Tuesday, April 1, 2014

PostgreSQL trash can

The PostgreSQL trash can is a PostgreSQL plugin that implements a trash can/wastebasket/rubbish bin/recycling container. You drop a table and it's not really gone but only moved to the trash. This allows desktop-minded users to drop tables willy-nilly while giving them the warm and fuzzy feeling of knowing that their data is still there (while giving administrators the cold and, uh, unfuzzy feeling of knowing that disk space will never really be freed again). Now they only need to think of "vacuum" as "disk defragmentation", and they'll feel right at home.

Thursday, September 26, 2013

Design by committee

Design by committee is usually a term of abuse, but sometimes it's perhaps not the worst alternative. At the opposite end of the spectrum, there is design by disconnected individuals. That is how you get
ALTER TABLE tbl OWNER TO something
but
ALTER TABLE tbl SET SCHEMA something
in PostgreSQL.

Maybe a committee faced with this inconsistency would arrive at the compromise

ALTER TABLE tbl [SET] {OWNER|SCHEMA} [TO] something
?

Thursday, August 29, 2013

Testing PostgreSQL extensions on Travis CI revisited

My previous attempt to setup up multiple-PostgreSQL-version testing on Travis CI worked OK, but didn't actually make good use of the features of Travis CI. So I stole, er, adapted an idea from clkao/plv8js, which uses an environment variable matrix to control which version to use.

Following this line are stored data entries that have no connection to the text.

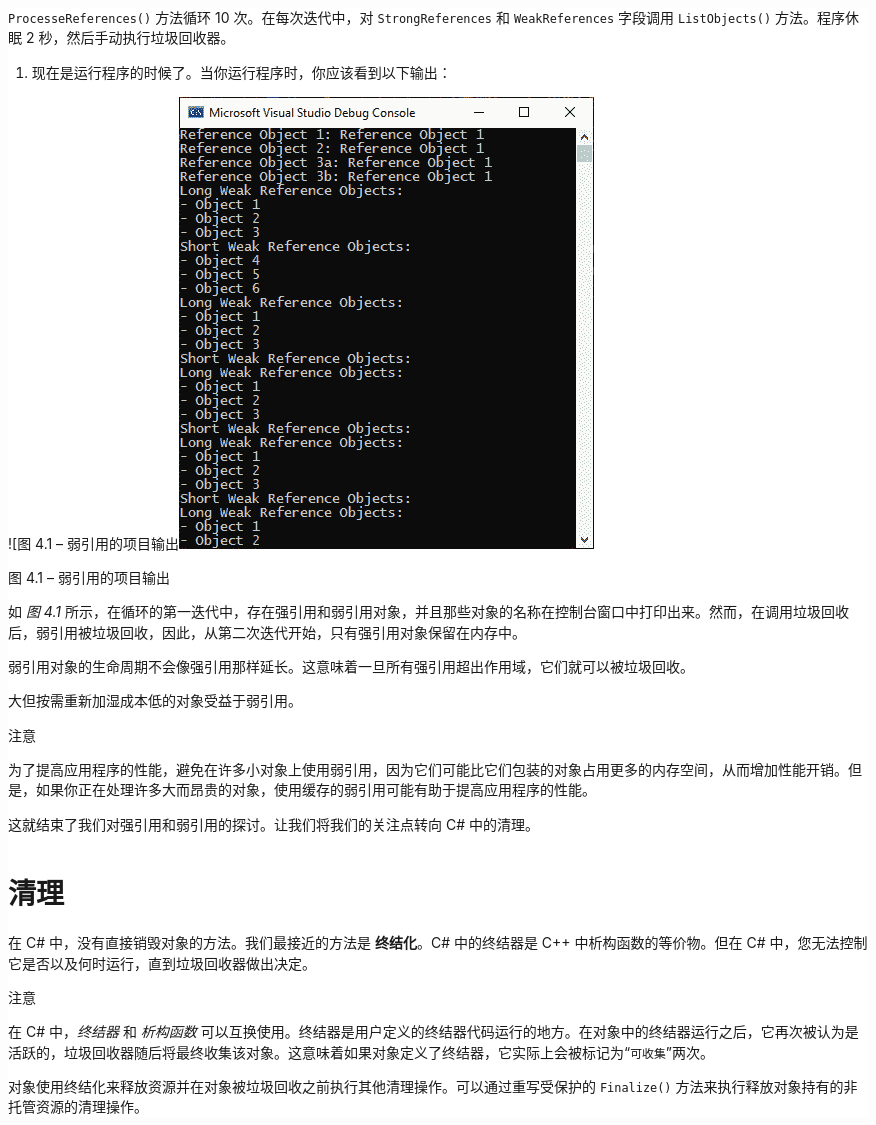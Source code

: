 `ProcesseReferences()` 方法循环 10 次。在每次迭代中，对 `StrongReferences` 和 `WeakReferences` 字段调用 `ListObjects()` 方法。程序休眠 2 秒，然后手动执行垃圾回收器。

1.  现在是运行程序的时候了。当你运行程序时，你应该看到以下输出：

![图 4.1 – 弱引用的项目输出![图片](img/B16617_Figure_4.1.jpg)

图 4.1 – 弱引用的项目输出

如 *图 4.1* 所示，在循环的第一迭代中，存在强引用和弱引用对象，并且那些对象的名称在控制台窗口中打印出来。然而，在调用垃圾回收后，弱引用被垃圾回收，因此，从第二次迭代开始，只有强引用对象保留在内存中。

弱引用对象的生命周期不会像强引用那样延长。这意味着一旦所有强引用超出作用域，它们就可以被垃圾回收。

大但按需重新加湿成本低的对象受益于弱引用。

注意

为了提高应用程序的性能，避免在许多小对象上使用弱引用，因为它们可能比它们包装的对象占用更多的内存空间，从而增加性能开销。但是，如果你正在处理许多大而昂贵的对象，使用缓存的弱引用可能有助于提高应用程序的性能。

这就结束了我们对强引用和弱引用的探讨。让我们将我们的关注点转向 C# 中的清理。

# 清理

在 C# 中，没有直接销毁对象的方法。我们最接近的方法是 **终结化**。C# 中的终结器是 C++ 中析构函数的等价物。但在 C# 中，您无法控制它是否以及何时运行，直到垃圾回收器做出决定。

注意

在 C# 中，*终结器* 和 *析构函数* 可以互换使用。终结器是用户定义的终结器代码运行的地方。在对象中的终结器运行之后，它再次被认为是活跃的，垃圾回收器随后将最终收集该对象。这意味着如果对象定义了终结器，它实际上会被标记为“`可收集`”两次。

对象使用终结化来释放资源并在对象被垃圾回收之前执行其他清理操作。可以通过重写受保护的 `Finalize()` 方法来执行释放对象持有的非托管资源的清理操作。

This makes things much easier to manage and actually fires off parallel builds, so it's also faster. I've added this to all my repositories for PostgreSQL extensions now. (See some examples: pglibuuid, plxslt, pgvihash, pgpcre, plsh)

Wednesday, August 28, 2013

Automating patch review

I think there are two kinds of software development organizations (commercial or open source):

  1. Those who don’t do code review.

  2. Those who are struggling to keep up with code review.

PostgreSQL is firmly in the second category. We never finish commit fests on time, and lack of reviewer resources is frequently mentioned as one of the main reasons.

One way to address this problem is to recruit more reviewer resources. That has been tried; it’s difficult. The other way is to reduce the required reviewer resources. We can do this by automating things a little bit.

So I came up with a bag of tools that does the following:

  1. Extract the patches from the commit fest into Git.

  2. Run those patches through an automated test suite.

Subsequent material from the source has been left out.